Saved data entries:
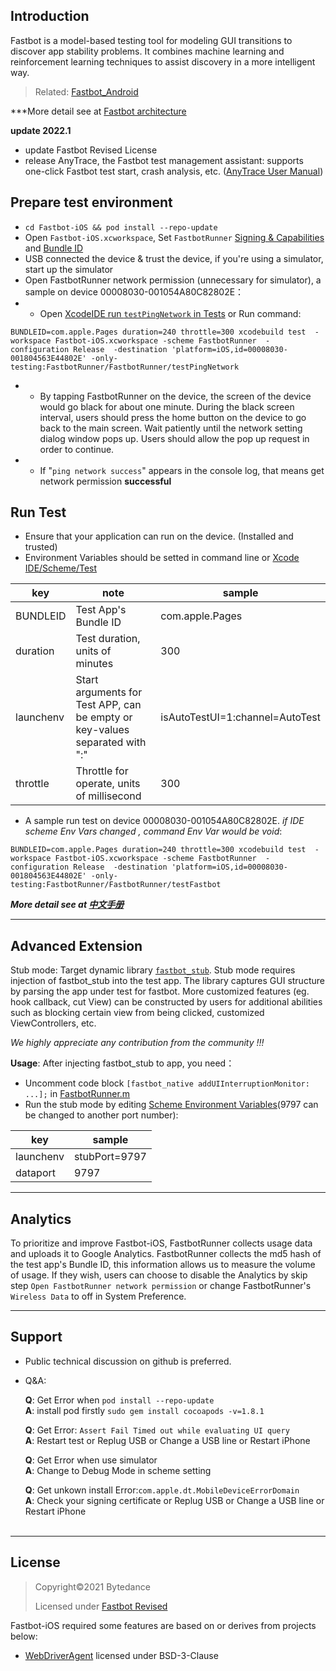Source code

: ## Introduction
Fastbot is a model-based testing tool for modeling GUI transitions to discover app stability problems. It combines machine learning and reinforcement learning techniques to assist discovery in a more intelligent way.
> Related: [Fastbot_Android](https://github.com/bytedance/Fastbot_Android)
 
***More detail see at [Fastbot architecture](https://mp.weixin.qq.com/s/QhzqBFZygkIS6C69__smyQ)

**update 2022.1**
* update Fastbot Revised License
* release AnyTrace, the Fastbot test management assistant: supports one-click Fastbot test start, crash analysis, etc. ([AnyTrace User Manual](https://volcengine.bytedance.net/docs/6431/82895))


## Prepare test environment
  * `cd Fastbot-iOS && pod install --repo-update`
  * Open `Fastbot-iOS.xcworkspace`, Set `FastbotRunner` [Signing & Capabilities](./Doc/Fastbot-Xcode-Sign.png) and [Bundle ID](./Doc/Fastbot-Xcode-BundleId.png)
  * USB connected the device & trust the device, if you're using a simulator, start up the simulator
  * Open FastbotRunner network permission (unnecessary for simulator), a sample on device 00008030-001054A80C82802E：
  *   - Open [XcodeIDE run `testPingNetwork` in Tests](./Doc/Fastbot-Xcode-IDE.png) or Run command:
```shell
BUNDLEID=com.apple.Pages duration=240 throttle=300 xcodebuild test  -workspace Fastbot-iOS.xcworkspace -scheme FastbotRunner  -configuration Release  -destination 'platform=iOS,id=00008030-001804563E44802E' -only-testing:FastbotRunner/FastbotRunner/testPingNetwork
```
  *   - By tapping FastbotRunner on the device, the screen of the device would go black for about one minute. During the black screen interval, users should press the home button on the device to go back to the main screen. Wait patiently until the network setting dialog window pops up. Users should allow the pop up request in order to continue.
  *   - If "`ping network success`" appears in the console log, that means get network permission **successful**

## Run Test
  * Ensure that your application can run on the device. (Installed and trusted)
  * Environment Variables should be setted in command line or [Xcode IDE/Scheme/Test](./Doc/Fastbot-Xcode-Scheme.png)

|key|note|sample|
|--|--|--|
| BUNDLEID| Test App's Bundle ID|com.apple.Pages
|duration|Test duration,  units of minutes|300
|launchenv|Start arguments for Test APP, can be empty or key-values separated with ":" |isAutoTestUI=1:channel=AutoTest
|throttle|Throttle for operate, units of millisecond|300

 * A sample run test on device 00008030-001054A80C82802E. *if IDE scheme Env Vars changed , command Env Var would be void*: 
```shell
BUNDLEID=com.apple.Pages duration=240 throttle=300 xcodebuild test  -workspace Fastbot-iOS.xcworkspace -scheme FastbotRunner  -configuration Release  -destination 'platform=iOS,id=00008030-001804563E44802E' -only-testing:FastbotRunner/FastbotRunner/testFastbot
```

***More detail see at [中文手册](./Doc/handbook-cn.md)***


-----------
## Advanced Extension
Stub mode: Target dynamic library [`fastbot_stub`](./Fastbot-iOS/fastbot-stub/stub.m). Stub mode requires injection of fastbot_stub into the test app. The library captures GUI structure by parsing the app under test for fastbot. More customized features (eg. hook callback, cut View) can be constructed by users for additional abilities such as blocking certain view from being clicked, customized ViewControllers, etc.

*We highly appreciate any contribution from the community !!!*

**Usage**: 
After injecting fastbot_stub to app, you need：
* Uncomment code block `[fastbot_native addUIInterruptionMonitor: ...];`  in [FastbotRunner.m](./Fastbot-iOS/FastbotRunner/FastbotRunner.m#L57)
* Run the stub mode by editing [Scheme Environment Variables](./Doc/Fastbot-Xcode-Scheme.png)(9797 can be changed to another port number):

|key|sample|
|--|--|
|launchenv|stubPort=9797
|dataport|9797

-----------
## Analytics

To prioritize and improve Fastbot-iOS, FastbotRunner collects usage data and uploads it to Google Analytics. FastbotRunner collects the md5 hash of the test app's Bundle ID, this information allows us to measure the volume of usage. If they wish, users can choose to disable the Analytics by skip step `Open FastbotRunner network permission` or change FastbotRunner's `Wireless Data` to off in System Preference.

-----------
## Support
* Public technical discussion on github is preferred.
* Q&A:

    **Q**: Get Error when `pod install --repo-update`<br>
    **A**: install pod firstly `sudo gem install cocoapods -v=1.8.1`
    <br>

    **Q**: Get Error: `Assert Fail Timed out while evaluating UI query`<br>
        **A**:  Restart test or Replug USB or Change a USB line or Restart iPhone
    <br>

    **Q**: Get Error when use simulator<br>
          **A**: Change to Debug Mode in scheme setting
    <br>


    **Q**: Get unkown install Error:`com.apple.dt.MobileDeviceErrorDomain` <br>
          **A**: Check your signing certificate or Replug USB or Change a USB line or Restart iPhone  
    <br>

--------
## License
>  Copyright©2021 Bytedance
>
>  Licensed under [Fastbot Revised](./LICENSE) 

Fastbot-iOS required some features are based on or derives from projects below:
* [WebDriverAgent](https://github.com/facebook/WebDriverAgent) licensed under BSD-3-Clause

• To do:
Pick each line holding the word "sample" out of the data and copy it.

• Response to this task:
  * Open FastbotRunner network permission (unnecessary for simulator), a sample on device 00008030-001054A80C82802E：
|key|note|sample|
 * A sample run test on device 00008030-001054A80C82802E. *if IDE scheme Env Vars changed , command Env Var would be void*: 
|key|sample|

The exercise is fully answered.